### HOW TO COMPLETE THIS TASK:
Under this line are the records; write out word for word the part that begins at the line containing "with path Model:Model:OSLO-Organisatie:OrganisatieActiviteit" and ends at the line containing "with path Model:Model:OSLO-Organisatie:OrganisatieType", and no more.

**** DATA FOR THIS TASK

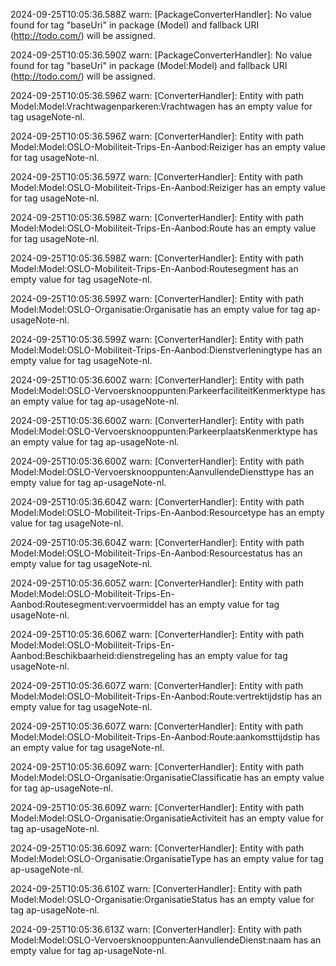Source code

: 2024-09-25T10:05:36.588Z warn: [PackageConverterHandler]: No value found for tag "baseUri" in package (Model) and fallback URI (http://todo.com/) will be assigned.

2024-09-25T10:05:36.590Z warn: [PackageConverterHandler]: No value found for tag "baseUri" in package (Model:Model) and fallback URI (http://todo.com/) will be assigned.

2024-09-25T10:05:36.596Z warn: [ConverterHandler]: Entity with path Model:Model:Vrachtwagenparkeren:Vrachtwagen has an empty value for tag usageNote-nl.

2024-09-25T10:05:36.596Z warn: [ConverterHandler]: Entity with path Model:Model:OSLO-Mobiliteit-Trips-En-Aanbod:Reiziger has an empty value for tag usageNote-nl.

2024-09-25T10:05:36.597Z warn: [ConverterHandler]: Entity with path Model:Model:OSLO-Mobiliteit-Trips-En-Aanbod:Reiziger has an empty value for tag usageNote-nl.

2024-09-25T10:05:36.598Z warn: [ConverterHandler]: Entity with path Model:Model:OSLO-Mobiliteit-Trips-En-Aanbod:Route has an empty value for tag usageNote-nl.

2024-09-25T10:05:36.598Z warn: [ConverterHandler]: Entity with path Model:Model:OSLO-Mobiliteit-Trips-En-Aanbod:Routesegment has an empty value for tag usageNote-nl.

2024-09-25T10:05:36.599Z warn: [ConverterHandler]: Entity with path Model:Model:OSLO-Organisatie:Organisatie has an empty value for tag ap-usageNote-nl.

2024-09-25T10:05:36.599Z warn: [ConverterHandler]: Entity with path Model:Model:OSLO-Mobiliteit-Trips-En-Aanbod:Dienstverleningtype has an empty value for tag usageNote-nl.

2024-09-25T10:05:36.600Z warn: [ConverterHandler]: Entity with path Model:Model:OSLO-Vervoersknooppunten:ParkeerfaciliteitKenmerktype has an empty value for tag ap-usageNote-nl.

2024-09-25T10:05:36.600Z warn: [ConverterHandler]: Entity with path Model:Model:OSLO-Vervoersknooppunten:ParkeerplaatsKenmerktype has an empty value for tag ap-usageNote-nl.

2024-09-25T10:05:36.600Z warn: [ConverterHandler]: Entity with path Model:Model:OSLO-Vervoersknooppunten:AanvullendeDiensttype has an empty value for tag ap-usageNote-nl.

2024-09-25T10:05:36.604Z warn: [ConverterHandler]: Entity with path Model:Model:OSLO-Mobiliteit-Trips-En-Aanbod:Resourcetype has an empty value for tag usageNote-nl.

2024-09-25T10:05:36.604Z warn: [ConverterHandler]: Entity with path Model:Model:OSLO-Mobiliteit-Trips-En-Aanbod:Resourcestatus has an empty value for tag usageNote-nl.

2024-09-25T10:05:36.605Z warn: [ConverterHandler]: Entity with path Model:Model:OSLO-Mobiliteit-Trips-En-Aanbod:Routesegment:vervoermiddel has an empty value for tag usageNote-nl.

2024-09-25T10:05:36.606Z warn: [ConverterHandler]: Entity with path Model:Model:OSLO-Mobiliteit-Trips-En-Aanbod:Beschikbaarheid:dienstregeling has an empty value for tag usageNote-nl.

2024-09-25T10:05:36.607Z warn: [ConverterHandler]: Entity with path Model:Model:OSLO-Mobiliteit-Trips-En-Aanbod:Route:vertrektijdstip has an empty value for tag usageNote-nl.

2024-09-25T10:05:36.607Z warn: [ConverterHandler]: Entity with path Model:Model:OSLO-Mobiliteit-Trips-En-Aanbod:Route:aankomsttijdstip has an empty value for tag usageNote-nl.

2024-09-25T10:05:36.609Z warn: [ConverterHandler]: Entity with path Model:Model:OSLO-Organisatie:OrganisatieClassificatie has an empty value for tag ap-usageNote-nl.

2024-09-25T10:05:36.609Z warn: [ConverterHandler]: Entity with path Model:Model:OSLO-Organisatie:OrganisatieActiviteit has an empty value for tag ap-usageNote-nl.

2024-09-25T10:05:36.609Z warn: [ConverterHandler]: Entity with path Model:Model:OSLO-Organisatie:OrganisatieType has an empty value for tag ap-usageNote-nl.

2024-09-25T10:05:36.610Z warn: [ConverterHandler]: Entity with path Model:Model:OSLO-Organisatie:OrganisatieStatus has an empty value for tag ap-usageNote-nl.

2024-09-25T10:05:36.613Z warn: [ConverterHandler]: Entity with path Model:Model:OSLO-Vervoersknooppunten:AanvullendeDienst:naam has an empty value for tag ap-usageNote-nl.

********

### SOLUTION FOR THIS PROBLEM:
2024-09-25T10:05:36.609Z warn: [ConverterHandler]: Entity with path Model:Model:OSLO-Organisatie:OrganisatieActiviteit has an empty value for tag ap-usageNote-nl.

2024-09-25T10:05:36.609Z warn: [ConverterHandler]: Entity with path Model:Model:OSLO-Organisatie:OrganisatieType has an empty value for tag ap-usageNote-nl.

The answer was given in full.